White House Honey Ale

Ingredients
  • 2 (3.3 lb) cans light malt extract
  • 1 lb light dried malt extract
  • 12 oz crushed amber crystal malt
  • 8 oz Bisquit Malt
  • 1 lb White House Honey
  • 1 1/2 oz Kent Goldings Hop Pellets
  • 1 1/2 oz Fuggles Hop pellets
  • 2 tsp gypsum
  • 1 pkg Windsor dry ale yeast
  • 3/4 cup corn sugar for priming
Directions
  1. In an 12 qt pot, steep the grains in a hop bag in 1 1/2 gallons of sterile water at 155 degrees for half an hour. Remove the grains.
  2. Add the 2 cans of the malt extract and the dried extract and bring to a boil.
  3. For the first flavoring, add the 1 1/2 oz Kent Goldings and 2 tsp of gypsum. Boil for 45 minutes.
  4. For the second flavoring, add the 1/2 oz Fuggles hop pellets at the last minute of the boil.
  5. Add the honey and boil for 5 more minutes.
  6. Add 2 gallons chilled sterile water into the primary fermenter and add the hot wort into it. Top with more water to total 5 gallons. There is no need to strain.
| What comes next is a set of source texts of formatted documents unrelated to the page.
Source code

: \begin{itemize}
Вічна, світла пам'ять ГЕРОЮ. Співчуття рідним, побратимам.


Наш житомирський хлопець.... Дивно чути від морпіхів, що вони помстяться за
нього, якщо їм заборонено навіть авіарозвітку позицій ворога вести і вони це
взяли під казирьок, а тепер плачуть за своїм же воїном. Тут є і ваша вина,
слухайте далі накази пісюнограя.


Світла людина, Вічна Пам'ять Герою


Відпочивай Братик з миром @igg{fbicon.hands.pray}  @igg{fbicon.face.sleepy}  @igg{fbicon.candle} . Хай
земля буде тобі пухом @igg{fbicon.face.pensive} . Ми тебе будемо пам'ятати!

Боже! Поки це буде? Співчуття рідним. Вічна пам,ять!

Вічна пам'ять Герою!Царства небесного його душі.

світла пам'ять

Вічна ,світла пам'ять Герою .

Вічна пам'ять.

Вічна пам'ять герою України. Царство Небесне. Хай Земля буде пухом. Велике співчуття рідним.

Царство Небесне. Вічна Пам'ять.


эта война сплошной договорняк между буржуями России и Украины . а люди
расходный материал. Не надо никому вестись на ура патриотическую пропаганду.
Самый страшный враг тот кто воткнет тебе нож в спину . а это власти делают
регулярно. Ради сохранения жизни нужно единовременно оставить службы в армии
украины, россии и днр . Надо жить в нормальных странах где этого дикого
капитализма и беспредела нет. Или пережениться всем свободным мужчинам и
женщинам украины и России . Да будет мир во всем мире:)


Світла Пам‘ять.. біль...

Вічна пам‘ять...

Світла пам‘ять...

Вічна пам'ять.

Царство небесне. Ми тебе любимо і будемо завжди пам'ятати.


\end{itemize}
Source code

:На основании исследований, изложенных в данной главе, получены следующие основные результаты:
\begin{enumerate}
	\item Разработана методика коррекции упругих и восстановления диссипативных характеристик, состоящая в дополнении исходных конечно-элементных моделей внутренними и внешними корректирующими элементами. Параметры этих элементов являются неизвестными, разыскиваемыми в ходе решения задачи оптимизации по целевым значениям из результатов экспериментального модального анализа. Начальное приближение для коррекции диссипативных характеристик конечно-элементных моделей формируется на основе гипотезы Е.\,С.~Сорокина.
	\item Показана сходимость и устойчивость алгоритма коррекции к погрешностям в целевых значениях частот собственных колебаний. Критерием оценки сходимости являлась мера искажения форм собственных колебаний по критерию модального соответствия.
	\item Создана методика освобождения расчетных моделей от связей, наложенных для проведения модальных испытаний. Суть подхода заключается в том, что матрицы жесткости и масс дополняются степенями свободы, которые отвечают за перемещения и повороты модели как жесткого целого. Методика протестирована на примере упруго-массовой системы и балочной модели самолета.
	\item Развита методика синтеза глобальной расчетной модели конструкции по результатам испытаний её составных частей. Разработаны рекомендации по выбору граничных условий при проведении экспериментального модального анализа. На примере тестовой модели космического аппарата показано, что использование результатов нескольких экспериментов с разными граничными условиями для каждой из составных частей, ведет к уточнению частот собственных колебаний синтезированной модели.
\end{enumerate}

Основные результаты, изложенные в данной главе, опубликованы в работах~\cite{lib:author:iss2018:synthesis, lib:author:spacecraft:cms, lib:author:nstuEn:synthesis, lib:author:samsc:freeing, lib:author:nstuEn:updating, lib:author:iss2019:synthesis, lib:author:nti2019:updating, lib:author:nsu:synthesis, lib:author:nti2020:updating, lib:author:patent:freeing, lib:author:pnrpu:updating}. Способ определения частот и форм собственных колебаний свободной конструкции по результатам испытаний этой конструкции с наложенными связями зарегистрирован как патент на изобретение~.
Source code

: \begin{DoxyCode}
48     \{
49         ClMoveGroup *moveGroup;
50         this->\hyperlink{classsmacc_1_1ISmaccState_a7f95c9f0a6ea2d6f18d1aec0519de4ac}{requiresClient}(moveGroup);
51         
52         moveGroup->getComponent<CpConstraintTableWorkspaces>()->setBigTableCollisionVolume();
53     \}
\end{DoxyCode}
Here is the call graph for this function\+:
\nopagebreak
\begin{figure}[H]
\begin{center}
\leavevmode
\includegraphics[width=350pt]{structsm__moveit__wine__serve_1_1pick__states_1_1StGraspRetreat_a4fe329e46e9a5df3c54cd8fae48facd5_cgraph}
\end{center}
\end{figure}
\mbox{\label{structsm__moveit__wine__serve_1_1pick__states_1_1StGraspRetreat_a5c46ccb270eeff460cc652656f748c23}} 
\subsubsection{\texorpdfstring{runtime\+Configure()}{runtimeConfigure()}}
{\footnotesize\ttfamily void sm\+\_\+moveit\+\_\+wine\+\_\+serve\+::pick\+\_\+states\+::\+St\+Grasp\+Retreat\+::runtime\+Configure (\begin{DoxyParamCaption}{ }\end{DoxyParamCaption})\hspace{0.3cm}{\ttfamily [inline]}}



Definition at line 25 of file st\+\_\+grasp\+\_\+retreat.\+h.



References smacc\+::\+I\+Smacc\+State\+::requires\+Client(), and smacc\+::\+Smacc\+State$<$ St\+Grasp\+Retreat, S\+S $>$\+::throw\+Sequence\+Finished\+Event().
  7. Pitch yeast when wort temperature is between 70-80˚. Fill airlock halfway with water.
  8. Ferment at 68-72˚ for about seven days.
  9. Rack to a secondary fermenter after five days and ferment for 14 more days.
  10. To bottle, dissolve the corn sugar into 2 pints of boiling water for 15 minutes. Pour the mixture into an empty bottling bucket. Siphon the beer from the fermenter over it. Distribute priming sugar evenly. Siphon into bottles and cap. Let sit for 2 to 3 weeks at 75˚.